General known issues with Cloudera Data Engineering

Learn about the general known issues with the Cloudera Data Engineering (CDE) service on public clouds, the impact or changes to the functionality, and the workaround.

COMPX-7085: Scheduler crashes due to Out Of Memory (OOM) error in case of clusters with more than 200 nodes

Resource requirement of the YuniKorn scheduler pod depends on cluster size, that is, the number of nodes and the number of pods. Currently, the scheduler is configured with a memory limit of 2Gi. When running on a cluster that has more than 200 nodes, the memory limit of 2Gi may not be enough. This can cause the scheduler to crash because of OOM.

Workaround:

Increase resource requests and limits for the scheduler. Edit the YuniKorn scheduler deployment to increase the memory limit to 16Gi.

For example:

resources: 
  limits: 
    cpu: "4"
    memory: 16Gi
 requests: 
    cpu: "2"
    memory: 8Gi
COMPX-6949: Stuck jobs prevent cluster scale down

Because of hanging jobs, the cluster is unable to scale down even when there are no ongoing activities. This may happen when some unexpected node removal occurs, causing some pods to be stuck in Pending state. These pending pods prevent the cluster from downscaling.

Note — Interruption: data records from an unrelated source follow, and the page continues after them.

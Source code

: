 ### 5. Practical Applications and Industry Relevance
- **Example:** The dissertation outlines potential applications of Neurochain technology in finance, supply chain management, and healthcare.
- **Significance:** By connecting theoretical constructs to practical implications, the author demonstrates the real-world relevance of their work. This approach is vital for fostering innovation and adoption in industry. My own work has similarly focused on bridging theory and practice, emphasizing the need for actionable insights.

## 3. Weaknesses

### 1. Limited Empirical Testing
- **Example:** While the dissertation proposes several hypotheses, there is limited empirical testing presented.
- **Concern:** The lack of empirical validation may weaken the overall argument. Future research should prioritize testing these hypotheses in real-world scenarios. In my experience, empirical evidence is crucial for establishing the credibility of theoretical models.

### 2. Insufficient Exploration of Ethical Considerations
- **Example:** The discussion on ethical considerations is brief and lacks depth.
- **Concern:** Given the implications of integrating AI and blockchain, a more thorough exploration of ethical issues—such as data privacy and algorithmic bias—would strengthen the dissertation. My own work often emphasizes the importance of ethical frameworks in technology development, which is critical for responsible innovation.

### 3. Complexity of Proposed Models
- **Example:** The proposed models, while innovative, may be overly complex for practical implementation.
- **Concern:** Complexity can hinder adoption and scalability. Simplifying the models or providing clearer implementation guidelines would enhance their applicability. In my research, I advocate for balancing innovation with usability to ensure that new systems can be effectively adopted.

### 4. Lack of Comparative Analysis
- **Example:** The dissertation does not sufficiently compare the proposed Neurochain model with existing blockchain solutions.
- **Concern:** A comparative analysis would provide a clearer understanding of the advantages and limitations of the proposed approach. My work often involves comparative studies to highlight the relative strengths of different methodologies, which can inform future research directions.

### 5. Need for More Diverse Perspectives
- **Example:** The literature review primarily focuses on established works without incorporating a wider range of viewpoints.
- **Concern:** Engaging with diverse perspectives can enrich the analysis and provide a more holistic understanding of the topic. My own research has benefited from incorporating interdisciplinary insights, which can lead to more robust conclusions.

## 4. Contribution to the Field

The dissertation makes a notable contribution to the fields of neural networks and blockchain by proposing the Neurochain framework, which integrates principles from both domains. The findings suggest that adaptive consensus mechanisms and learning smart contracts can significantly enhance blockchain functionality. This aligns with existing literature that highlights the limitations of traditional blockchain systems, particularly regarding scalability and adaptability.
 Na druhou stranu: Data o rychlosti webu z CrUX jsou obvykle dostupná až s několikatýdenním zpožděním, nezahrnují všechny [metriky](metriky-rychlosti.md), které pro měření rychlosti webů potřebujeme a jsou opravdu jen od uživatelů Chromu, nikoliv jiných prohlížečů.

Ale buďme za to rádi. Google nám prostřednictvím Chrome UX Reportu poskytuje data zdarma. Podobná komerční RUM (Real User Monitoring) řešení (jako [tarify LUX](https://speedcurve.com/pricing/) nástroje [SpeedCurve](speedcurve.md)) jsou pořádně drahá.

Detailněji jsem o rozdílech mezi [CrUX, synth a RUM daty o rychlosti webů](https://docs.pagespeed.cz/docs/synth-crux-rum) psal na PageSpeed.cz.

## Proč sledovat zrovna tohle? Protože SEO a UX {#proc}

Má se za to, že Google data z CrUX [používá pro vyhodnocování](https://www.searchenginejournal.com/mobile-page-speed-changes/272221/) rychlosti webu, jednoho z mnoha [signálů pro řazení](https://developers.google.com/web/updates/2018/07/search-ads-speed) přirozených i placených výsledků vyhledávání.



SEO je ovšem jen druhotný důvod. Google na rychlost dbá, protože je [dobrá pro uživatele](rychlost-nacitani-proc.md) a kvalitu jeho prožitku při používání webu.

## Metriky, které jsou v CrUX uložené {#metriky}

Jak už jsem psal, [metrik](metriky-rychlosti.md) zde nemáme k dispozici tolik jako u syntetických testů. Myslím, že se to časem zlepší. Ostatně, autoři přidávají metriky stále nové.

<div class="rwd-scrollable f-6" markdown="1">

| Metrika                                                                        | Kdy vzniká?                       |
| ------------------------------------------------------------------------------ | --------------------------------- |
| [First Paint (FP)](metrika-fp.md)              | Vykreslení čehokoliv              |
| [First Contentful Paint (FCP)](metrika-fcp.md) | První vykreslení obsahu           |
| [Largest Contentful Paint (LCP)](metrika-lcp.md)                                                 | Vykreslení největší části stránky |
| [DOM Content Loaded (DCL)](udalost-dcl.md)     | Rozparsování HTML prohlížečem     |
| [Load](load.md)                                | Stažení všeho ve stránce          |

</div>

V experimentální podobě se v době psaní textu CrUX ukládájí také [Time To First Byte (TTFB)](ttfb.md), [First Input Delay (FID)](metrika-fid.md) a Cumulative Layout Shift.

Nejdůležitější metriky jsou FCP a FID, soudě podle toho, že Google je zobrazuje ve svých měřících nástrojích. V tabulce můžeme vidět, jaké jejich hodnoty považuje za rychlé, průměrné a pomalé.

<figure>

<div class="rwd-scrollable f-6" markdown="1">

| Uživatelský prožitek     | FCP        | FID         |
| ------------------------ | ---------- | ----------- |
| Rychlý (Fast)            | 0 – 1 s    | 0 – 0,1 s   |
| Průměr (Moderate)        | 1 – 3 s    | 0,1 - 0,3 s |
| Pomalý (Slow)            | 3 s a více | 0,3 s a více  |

Workaround: Terminate the jobs manually.
DEX-3997: Python jobs using virtual environment fail with import error
Running a Python job that uses a virtual environment resource fails with an import error, such as:
Traceback (most recent call last):
  File "/tmp/spark-826a7833-e995-43d2-bedf-6c9dbd215b76/app.py", line 3, in <module>
    from insurance.beneficiary import BeneficiaryData
ModuleNotFoundError: No module named 'insurance'
Workaround: Do not set the spark.pyspark.driver.python configuration parameter when using a Python virtual environment resource in a job.